When to Use a Kinematic Body in Planck.js?

In game development using Planck.js (a 2D physics engine for JavaScript), choosing the right body type is crucial for performance and gameplay mechanics. This article provides a quick overview of when to use a kinematic body instead of static or dynamic bodies. Kinematic bodies are ideal for objects that need to move according to precise script logic or animations—such as moving platforms, elevators, or predictable hazards—while still being able to push dynamic objects out of their way.

Understanding Body Types in Planck.js

To understand when to use a kinematic body, it helps to contrast it with the other two primary body types in Planck.js:

• Static Bodies: Do not move and have zero velocity. They do not collide with other static or kinematic bodies.
• Dynamic Bodies: Fully simulated by the physics engine. They respond to forces, gravity, and collisions.
• Kinematic Bodies: A hybrid type. They move based on user-defined velocity but are not affected by forces or gravity.

Ideal Use Cases for Kinematic Bodies

You should opt for a kinematic body when you want full manual control over an object’s movement, but still need it to interact physically with the player or other dynamic objects.

• Moving Platforms and Elevators: In a platformer game, a moving platform needs to follow a strict path regardless of how many dynamic characters jump on top of it. A dynamic body would sink under the weight, while a static body cannot move. A kinematic body moves exactly as programmed and carries dynamic bodies along with it.
• Predictable Obstacles and Hazards: Moving blades, swinging pendulums (where speed must be constant), or sliding walls that follow a set pattern are perfect candidates.
• User-Controlled Characters (Alternative Approach): While many developers use dynamic bodies for characters, some prefer kinematic bodies to avoid the “floatiness” of physics simulations, allowing for pixel-perfect, deterministic controller inputs.

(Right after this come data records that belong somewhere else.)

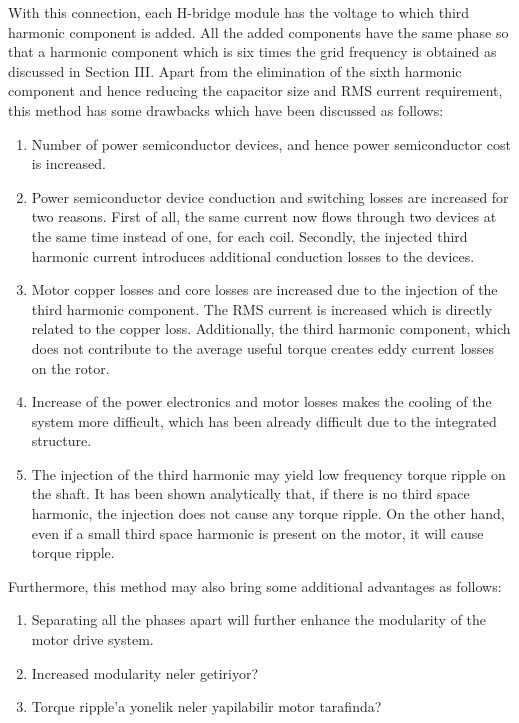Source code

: \documentclass[conference,a4paper,twocolumn]{IEEEtran}
\begin{document}
With this connection, each H-bridge module has the voltage to which third harmonic component is added. All the added components have the same phase so that a harmonic component which is six times the grid frequency is obtained as discussed in Section III. Apart from the elimination of the sixth harmonic component and hence reducing the capacitor size and RMS current requirement, this method has some drawbacks which have been discussed as follows: 
\begin{enumerate}
  \item Number of power semiconductor devices, and hence power semiconductor cost is increased. 
  \item Power semiconductor device conduction and switching losses are increased for two reasons. First of all, the same current now flows through two devices at the same time instead of one, for each coil. Secondly, the injected third harmonic current introduces additional conduction losses to the devices.
  \item Motor copper losses and core losses are increased due to the injection of the third harmonic component. The RMS current is increased which is directly related to the copper loss. Additionally, the third harmonic component, which does not contribute to the average useful torque creates eddy current losses on the rotor.
  \item Increase of the power electronics and motor losses makes the cooling of the system more difficult, which has been already difficult due to the integrated structure.
  \item The injection of the third harmonic may yield low frequency torque ripple on the shaft. It has been shown analytically that, if there is no third space harmonic, the injection does not cause any torque ripple. On the other hand, even if a small third space harmonic is present on the motor, it will cause torque ripple.
\end{enumerate}
Furthermore, this method may also bring some additional advantages as follows:

\begin{enumerate}
  \item Separating all the phases apart will further enhance the modularity of the motor drive system.
  \item Increased modularity neler getiriyor?
  \item Torque ripple'a yonelik neler yapilabilir motor tarafinda?
\end{enumerate}
\end{document}

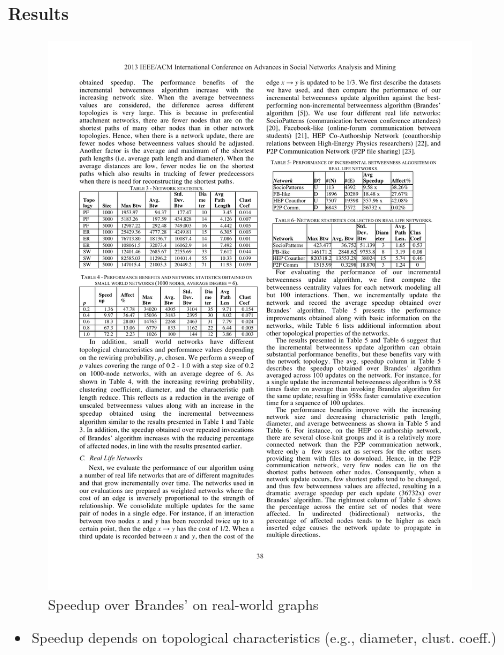 \begin{frame}
  \frametitle{Results}

  \begin{figure}[t]
    \centering
    \includegraphics[width=\textwidth, height=0.7\textheight, keepaspectratio]{imgs/kas-results1}
    \caption{Speedup over Brandes' on real-world graphs}
  \end{figure}

  \begin{itemize}
    \item Speedup depends on topological characteristics (e.g., diameter, clust. coeff.)
  \end{itemize}

\end{frame}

Key Behaviors of Kinematic Bodies

Before implementing a kinematic body, keep these engine behaviors in mind:

• Velocity-Driven: You move them by setting their linear velocity (setLinearVelocity) or angular velocity (setAngularVelocity), not by applying forces or changing their position coordinates directly every frame.
• One-Way Collisions: Kinematic bodies will collide with and push dynamic bodies. However, they pass right through static bodies and other kinematic bodies without any collision response.
• Infinite Mass: Effectively, they behave as if they have infinite mass. No amount of force from a dynamic body can slow down, deflect, or stop a kinematic body.